I read several bike blogs, including "The Chain Gang" from Orlando, FL. Jeff K posted this and it really resonated with me. Since my start in adult cycling, I've had, loved, sold, and replaced a succession of bikes. I had no Raleigh, Schwinn, or Specialized bikes as Jeff did. Mine included Univega, Fuji, Trek (2), and Waterford. These days two Rivendells and a Nashbar inhabit our garage, and another Rivendell is inbound. Each of my bikes has a distinctly different feel. I am concious of feeling, "Wow, this bike feels so good!" every time I get on one. I always think it's the best bike in the world, until I throw a leg over one of the others.
Anyway, here is Jeff's excellent post. Our Montgomery version of the slim rider who HAS an Italian law firm of fabulous steeds is of course Slamy.
I work next to a woman with long legs and no body fat. She rides very fast on a Kestrel bike. I don't know what a Kestrel bike looks like. I'm not familiar with that brand. But sometimes I hear her yearning for bikes that are lighter, faster, more expensive than her bike. Bikes like DeRosa. Colnago. Cevelo. Orbea. Pinarello. Bikes with names that sound like an Italian law firm.
My bike is a Specialized. it is the best bike I've ever owned. But I said that about the bike I had before, a Schwinn hybrid. Before the Schwinn, it was a Raleigh 10-speed that I liked because it was a pale blue. It replaced the first bike I bought when I moved to Florida, a Juventus. It was an Italian-made bike and, because I was still under the influence of Breaking Away, I knew Italy made the best bikes. I rode that bike on the first Sentinel Safari cross-state bike ride somewhere around 1980. We had about 300 riders that year. None of them had ever heard of a Juventus before. "It's Italian," I explained. Before the Juventus, I think I had a green three-speed Raleigh because I believed my parents when they said Raleighs were the Cadillacs of bicycles. The first bike I remember was a Schwinn with coaster brakes that I had not yet mastered before running over the neighbor girl.
The thing I remember about all of those bikes is how much I loved each one in turn. I couldn't think of a better bike than the Schwinn until I got the Raleigh. And the Raleigh was the best bike I ever owned until the Juventus came into my life. And I never would have given it up if I hadn't fallen in love with a blue Raleigh 10-speed.

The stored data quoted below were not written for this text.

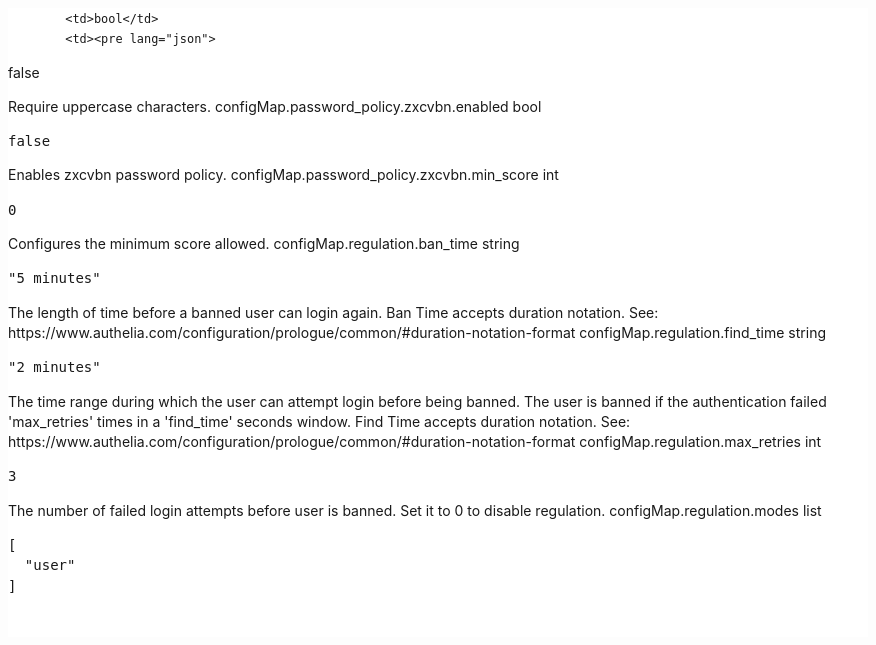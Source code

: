 			<td>bool</td>
			<td><pre lang="json">
false
</pre>
</td>
			<td>Require uppercase characters.</td>
		</tr>
		<tr>
			<td>configMap.password_policy.zxcvbn.enabled</td>
			<td>bool</td>
			<td><pre lang="json">
false
</pre>
</td>
			<td>Enables zxcvbn password policy.</td>
		</tr>
		<tr>
			<td>configMap.password_policy.zxcvbn.min_score</td>
			<td>int</td>
			<td><pre lang="json">
0
</pre>
</td>
			<td>Configures the minimum score allowed.</td>
		</tr>
		<tr>
			<td>configMap.regulation.ban_time</td>
			<td>string</td>
			<td><pre lang="json">
"5 minutes"
</pre>
</td>
			<td>The length of time before a banned user can login again. Ban Time accepts duration notation. See: https://www.authelia.com/configuration/prologue/common/#duration-notation-format</td>
		</tr>
		<tr>
			<td>configMap.regulation.find_time</td>
			<td>string</td>
			<td><pre lang="json">
"2 minutes"
</pre>
</td>
			<td>The time range during which the user can attempt login before being banned. The user is banned if the authentication failed 'max_retries' times in a 'find_time' seconds window. Find Time accepts duration notation. See: https://www.authelia.com/configuration/prologue/common/#duration-notation-format</td>
		</tr>
		<tr>
			<td>configMap.regulation.max_retries</td>
			<td>int</td>
			<td><pre lang="json">
3
</pre>
</td>
			<td>The number of failed login attempts before user is banned. Set it to 0 to disable regulation.</td>
		</tr>
		<tr>
			<td>configMap.regulation.modes</td>
			<td>list</td>
			<td><pre lang="json">
[
  "user"
]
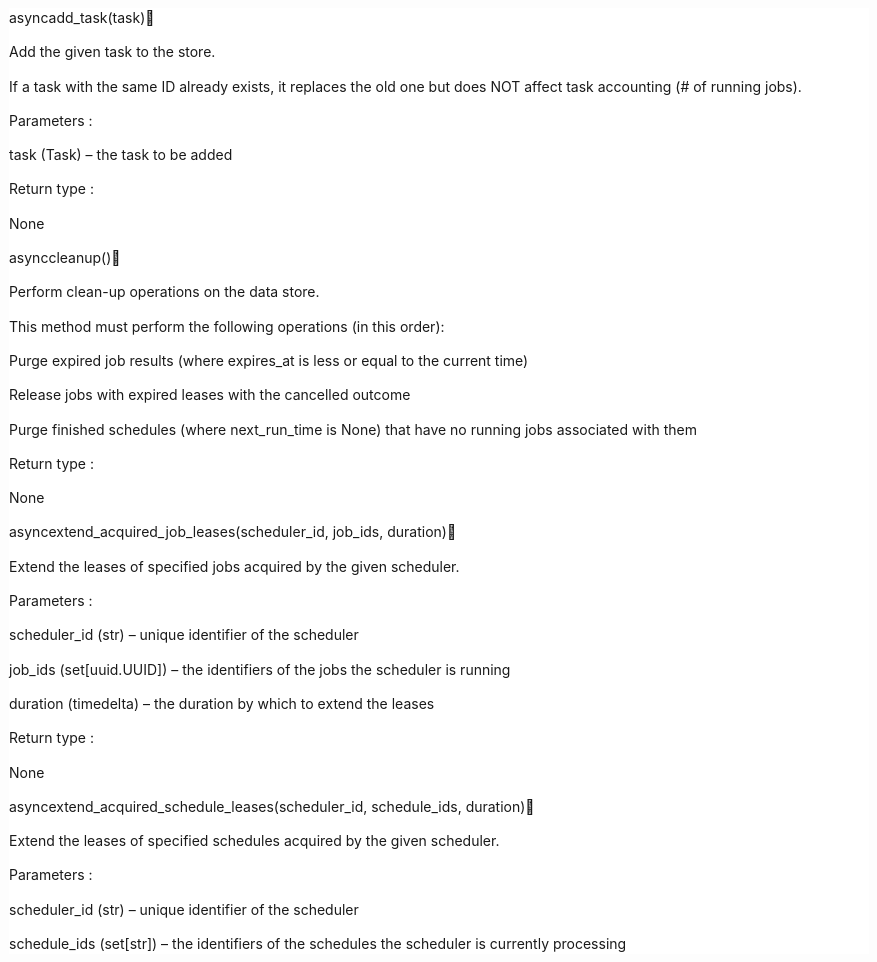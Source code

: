 asyncadd_task(task)

Add the given task to the store.

If a task with the same ID already exists, it replaces the old one but does NOT affect task accounting (# of running jobs).

Parameters
:

task (Task) – the task to be added

Return type
:

None

asynccleanup()

Perform clean-up operations on the data store.

This method must perform the following operations (in this order):

Purge expired job results (where expires_at is less or equal to the current time)

Release jobs with expired leases with the cancelled outcome

Purge finished schedules (where next_run_time is None) that have no running jobs associated with them

Return type
:

None

asyncextend_acquired_job_leases(scheduler_id, job_ids, duration)

Extend the leases of specified jobs acquired by the given scheduler.

Parameters
:

scheduler_id (str) – unique identifier of the scheduler

job_ids (set[uuid.UUID]) – the identifiers of the jobs the scheduler is running

duration (timedelta) – the duration by which to extend the leases

Return type
:

None

asyncextend_acquired_schedule_leases(scheduler_id, schedule_ids, duration)

Extend the leases of specified schedules acquired by the given scheduler.

Parameters
:

scheduler_id (str) – unique identifier of the scheduler

schedule_ids (set[str]) – the identifiers of the schedules the scheduler is currently processing
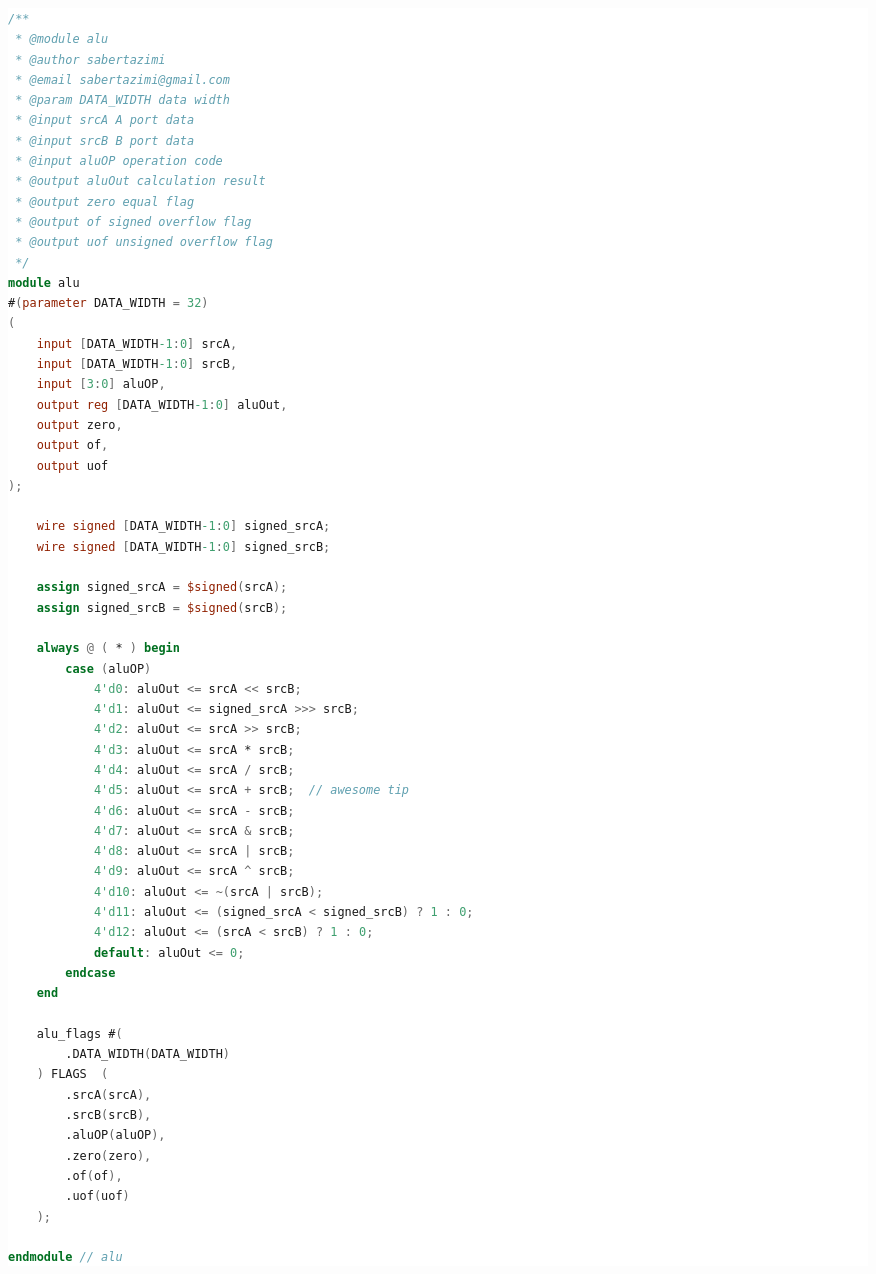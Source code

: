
 ```verilog
/**
 * @module alu
 * @author sabertazimi
 * @email sabertazimi@gmail.com
 * @param DATA_WIDTH data width
 * @input srcA A port data
 * @input srcB B port data
 * @input aluOP operation code
 * @output aluOut calculation result
 * @output zero equal flag
 * @output of signed overflow flag
 * @output uof unsigned overflow flag
 */
module alu
#(parameter DATA_WIDTH = 32)
(
    input [DATA_WIDTH-1:0] srcA,
    input [DATA_WIDTH-1:0] srcB,
    input [3:0] aluOP,
    output reg [DATA_WIDTH-1:0] aluOut,
    output zero,
    output of,
    output uof
);

    wire signed [DATA_WIDTH-1:0] signed_srcA;
    wire signed [DATA_WIDTH-1:0] signed_srcB;

    assign signed_srcA = $signed(srcA);
    assign signed_srcB = $signed(srcB);

    always @ ( * ) begin
        case (aluOP)
            4'd0: aluOut <= srcA << srcB;
            4'd1: aluOut <= signed_srcA >>> srcB;
            4'd2: aluOut <= srcA >> srcB;
            4'd3: aluOut <= srcA * srcB;
            4'd4: aluOut <= srcA / srcB;
            4'd5: aluOut <= srcA + srcB;  // awesome tip
            4'd6: aluOut <= srcA - srcB;
            4'd7: aluOut <= srcA & srcB;
            4'd8: aluOut <= srcA | srcB;
            4'd9: aluOut <= srcA ^ srcB;
            4'd10: aluOut <= ~(srcA | srcB);
            4'd11: aluOut <= (signed_srcA < signed_srcB) ? 1 : 0;
            4'd12: aluOut <= (srcA < srcB) ? 1 : 0;
            default: aluOut <= 0;
        endcase
    end

    alu_flags #(
        .DATA_WIDTH(DATA_WIDTH)
    ) FLAGS  (
        .srcA(srcA),
        .srcB(srcB),
        .aluOP(aluOP),
        .zero(zero),
        .of(of),
        .uof(uof)
    );

endmodule // alu
```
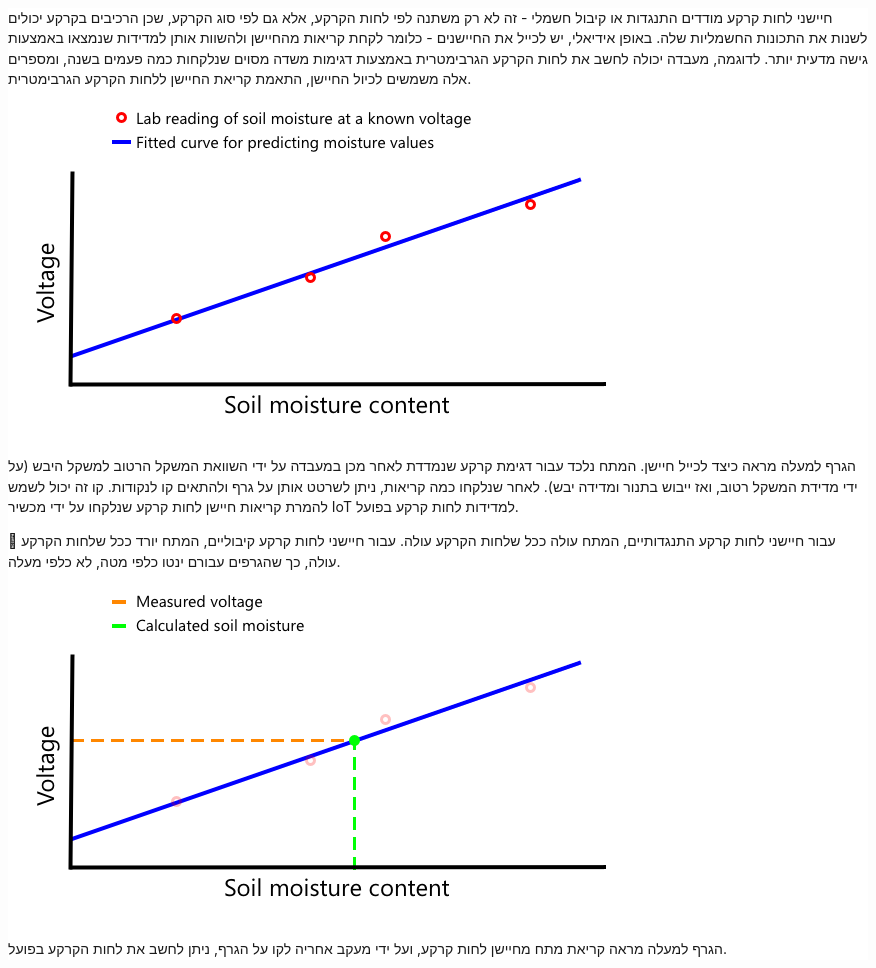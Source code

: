 חיישני לחות קרקע מודדים התנגדות או קיבול חשמלי - זה לא רק משתנה לפי לחות הקרקע, אלא גם לפי סוג הקרקע, שכן הרכיבים בקרקע יכולים לשנות את התכונות החשמליות שלה. באופן אידיאלי, יש לכייל את החיישנים - כלומר לקחת קריאות מהחיישן ולהשוות אותן למדידות שנמצאו באמצעות גישה מדעית יותר. לדוגמה, מעבדה יכולה לחשב את לחות הקרקע הגרבימטרית באמצעות דגימות משדה מסוים שנלקחות כמה פעמים בשנה, ומספרים אלה משמשים לכיול החיישן, התאמת קריאת החיישן ללחות הקרקע הגרבימטרית.

![גרף של מתח מול תכולת לחות קרקע](../../../../../translated_images/soil-moisture-to-voltage.df86d80cda1587008f312431ed5f79eb6c50c58d4fbc25a6763c5e9127c3106b.he.png)

הגרף למעלה מראה כיצד לכייל חיישן. המתח נלכד עבור דגימת קרקע שנמדדת לאחר מכן במעבדה על ידי השוואת המשקל הרטוב למשקל היבש (על ידי מדידת המשקל רטוב, ואז ייבוש בתנור ומדידה יבש). לאחר שנלקחו כמה קריאות, ניתן לשרטט אותן על גרף ולהתאים קו לנקודות. קו זה יכול לשמש להמרת קריאות חיישן לחות קרקע שנלקחו על ידי מכשיר IoT למדידות לחות קרקע בפועל.

💁 עבור חיישני לחות קרקע התנגדותיים, המתח עולה ככל שלחות הקרקע עולה. עבור חיישני לחות קרקע קיבוליים, המתח יורד ככל שלחות הקרקע עולה, כך שהגרפים עבורם ינטו כלפי מטה, לא כלפי מעלה.

![ערך לחות קרקע מחושב מתוך הגרף](../../../../../translated_images/soil-moisture-to-voltage-with-reading.681cb3e1f8b68caf5547dbf1415851c82e201edfb78face16fc98da4051ed9b2.he.png)

הגרף למעלה מראה קריאת מתח מחיישן לחות קרקע, ועל ידי מעקב אחריה לקו על הגרף, ניתן לחשב את לחות הקרקע בפועל.
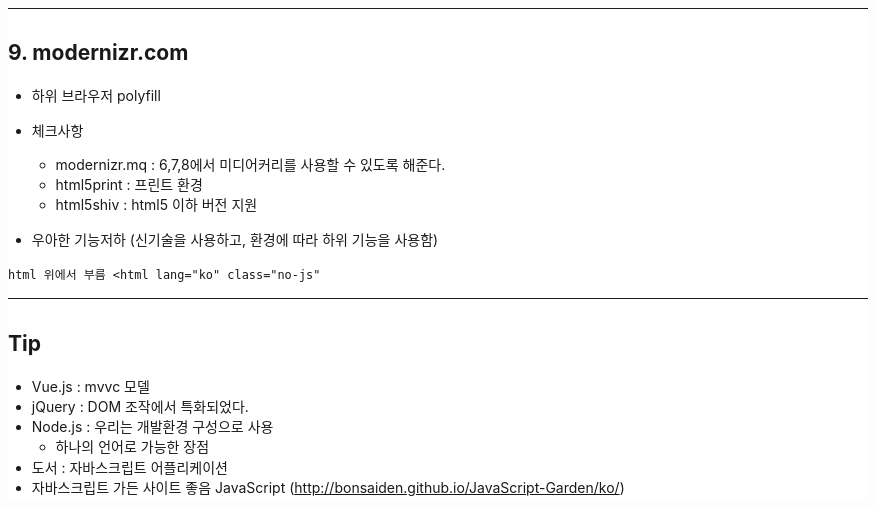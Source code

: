 
---


## 9. modernizr.com
- 하위 브라우저 polyfill 


- 체크사항
    - modernizr.mq : 6,7,8에서 미디어커리를 사용할 수 있도록 해준다.
    - html5print : 프린트 환경
    - html5shiv : html5 이하 버전 지원
- 우아한 기능저하 (신기술을 사용하고, 환경에 따라 하위 기능을 사용함)

```
html 위에서 부름 <html lang="ko" class="no-js"
```

---

## Tip
- Vue.js : mvvc 모델
- jQuery : DOM 조작에서 특화되었다.
- Node.js : 우리는 개발환경 구성으로 사용
  - 하나의 언어로 가능한 장점
- 도서 : 자바스크립트 어플리케이션
- 자바스크립트 가든 사이트 좋음 JavaScript (http://bonsaiden.github.io/JavaScript-Garden/ko/)

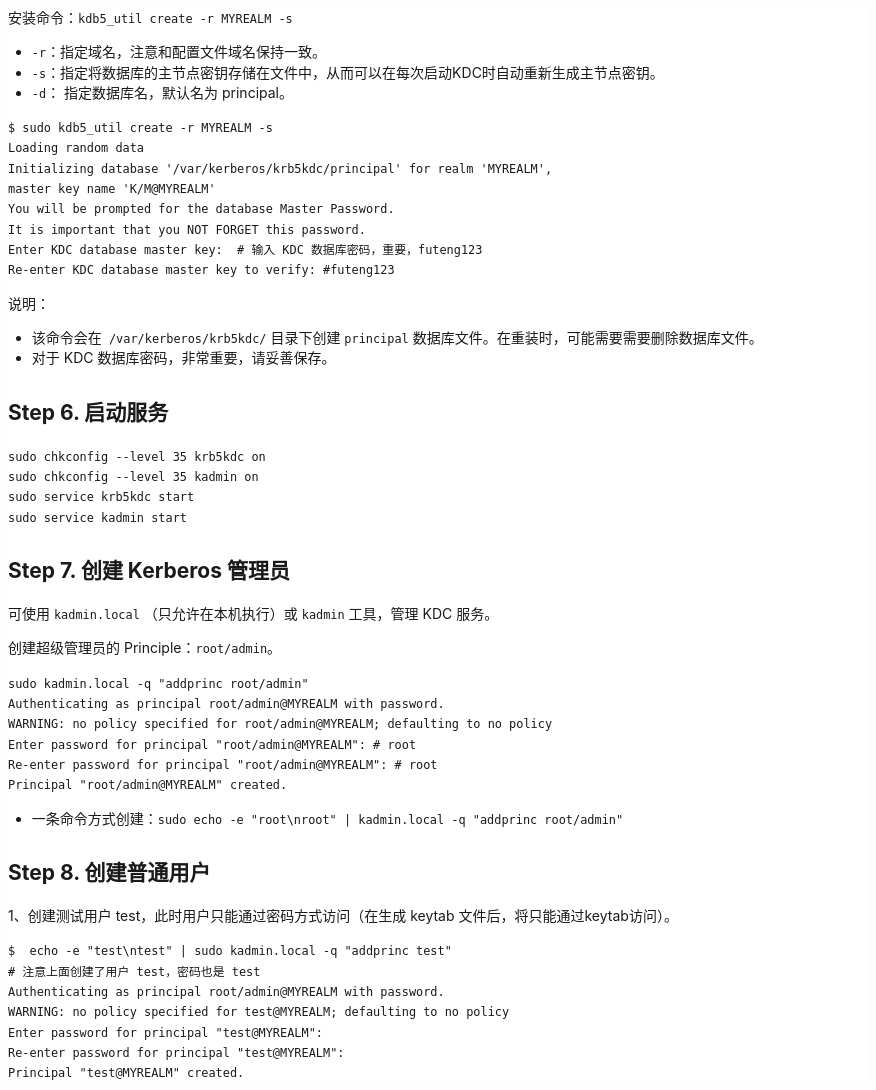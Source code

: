 安装命令：`kdb5_util create -r MYREALM -s`

- `-r`：指定域名，注意和配置文件域名保持一致。
- `-s`：指定将数据库的主节点密钥存储在文件中，从而可以在每次启动KDC时自动重新生成主节点密钥。
- `-d`： 指定数据库名，默认名为 principal。

```shell
$ sudo kdb5_util create -r MYREALM -s
Loading random data
Initializing database '/var/kerberos/krb5kdc/principal' for realm 'MYREALM',
master key name 'K/M@MYREALM'
You will be prompted for the database Master Password.
It is important that you NOT FORGET this password.
Enter KDC database master key:  # 输入 KDC 数据库密码，重要，futeng123
Re-enter KDC database master key to verify: #futeng123
```

说明：

- 该命令会在` /var/kerberos/krb5kdc/` 目录下创建 `principal` 数据库文件。在重装时，可能需要需要删除数据库文件。
- 对于 KDC 数据库密码，非常重要，请妥善保存。

## Step 6. 启动服务

```shell
sudo chkconfig --level 35 krb5kdc on
sudo chkconfig --level 35 kadmin on
sudo service krb5kdc start
sudo service kadmin start
```

## Step 7. 创建 Kerberos 管理员

可使用 `kadmin.local` （只允许在本机执行）或 `kadmin` 工具，管理 KDC 服务。

创建超级管理员的 Principle：`root/admin`。

```shell
sudo kadmin.local -q "addprinc root/admin"
Authenticating as principal root/admin@MYREALM with password.
WARNING: no policy specified for root/admin@MYREALM; defaulting to no policy
Enter password for principal "root/admin@MYREALM": # root
Re-enter password for principal "root/admin@MYREALM": # root
Principal "root/admin@MYREALM" created.
```

- 一条命令方式创建：`sudo echo -e "root\nroot" | kadmin.local -q "addprinc root/admin"`

## Step 8. 创建普通用户

1、创建测试用户 test，此时用户只能通过密码方式访问（在生成 keytab 文件后，将只能通过keytab访问）。

```shell
$  echo -e "test\ntest" | sudo kadmin.local -q "addprinc test"
# 注意上面创建了用户 test，密码也是 test
Authenticating as principal root/admin@MYREALM with password.
WARNING: no policy specified for test@MYREALM; defaulting to no policy
Enter password for principal "test@MYREALM":
Re-enter password for principal "test@MYREALM":
Principal "test@MYREALM" created.
```
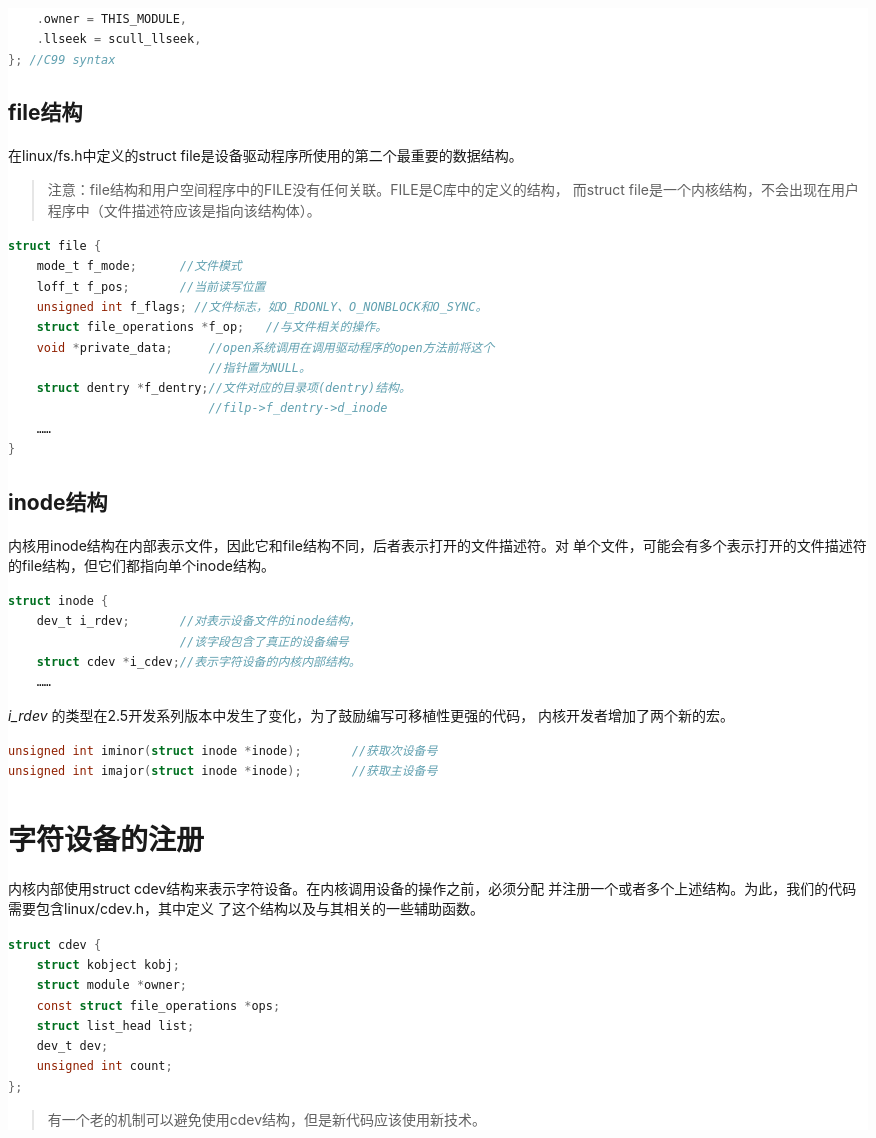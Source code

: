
 ```c   
    .owner = THIS_MODULE,
    .llseek = scull_llseek,
}; //C99 syntax
```

## file结构

在linux/fs.h中定义的struct file是设备驱动程序所使用的第二个最重要的数据结构。

>注意：file结构和用户空间程序中的FILE没有任何关联。FILE是C库中的定义的结构， 而struct file是一个内核结构，不会出现在用户程序中（文件描述符应该是指向该结构体）。

```c
struct file {
    mode_t f_mode;      //文件模式
    loff_t f_pos;       //当前读写位置
    unsigned int f_flags; //文件标志，如O_RDONLY、O_NONBLOCK和O_SYNC。
    struct file_operations *f_op;   //与文件相关的操作。
    void *private_data;     //open系统调用在调用驱动程序的open方法前将这个
                            //指针置为NULL。
    struct dentry *f_dentry;//文件对应的目录项(dentry)结构。
                            //filp->f_dentry->d_inode
    ……
}
```

## inode结构

内核用inode结构在内部表示文件，因此它和file结构不同，后者表示打开的文件描述符。对 单个文件，可能会有多个表示打开的文件描述符的file结构，但它们都指向单个inode结构。

```c
struct inode {
    dev_t i_rdev;       //对表示设备文件的inode结构，
                        //该字段包含了真正的设备编号
    struct cdev *i_cdev;//表示字符设备的内核内部结构。
    ……
```

*i_rdev* 的类型在2.5开发系列版本中发生了变化，为了鼓励编写可移植性更强的代码， 内核开发者增加了两个新的宏。

```c
unsigned int iminor(struct inode *inode);       //获取次设备号
unsigned int imajor(struct inode *inode);       //获取主设备号
```

# 字符设备的注册

内核内部使用struct cdev结构来表示字符设备。在内核调用设备的操作之前，必须分配 并注册一个或者多个上述结构。为此，我们的代码需要包含linux/cdev.h，其中定义 了这个结构以及与其相关的一些辅助函数。   

```c
struct cdev {
    struct kobject kobj;
    struct module *owner;
    const struct file_operations *ops;
    struct list_head list;
    dev_t dev;
    unsigned int count;
};
```
>有一个老的机制可以避免使用cdev结构，但是新代码应该使用新技术。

I image there are car people who feel the same about their wheels. I can't relate to them. But I do believe when it comes to bikes there is an intimacy between the object and the person that forms a strong attachment. It's a love affair transcends price or craftsmanship. The people who ride those high-end, finely made bikes I've never heard of feel the same as I do when I'm outside, on a nice day, riding my Specialized.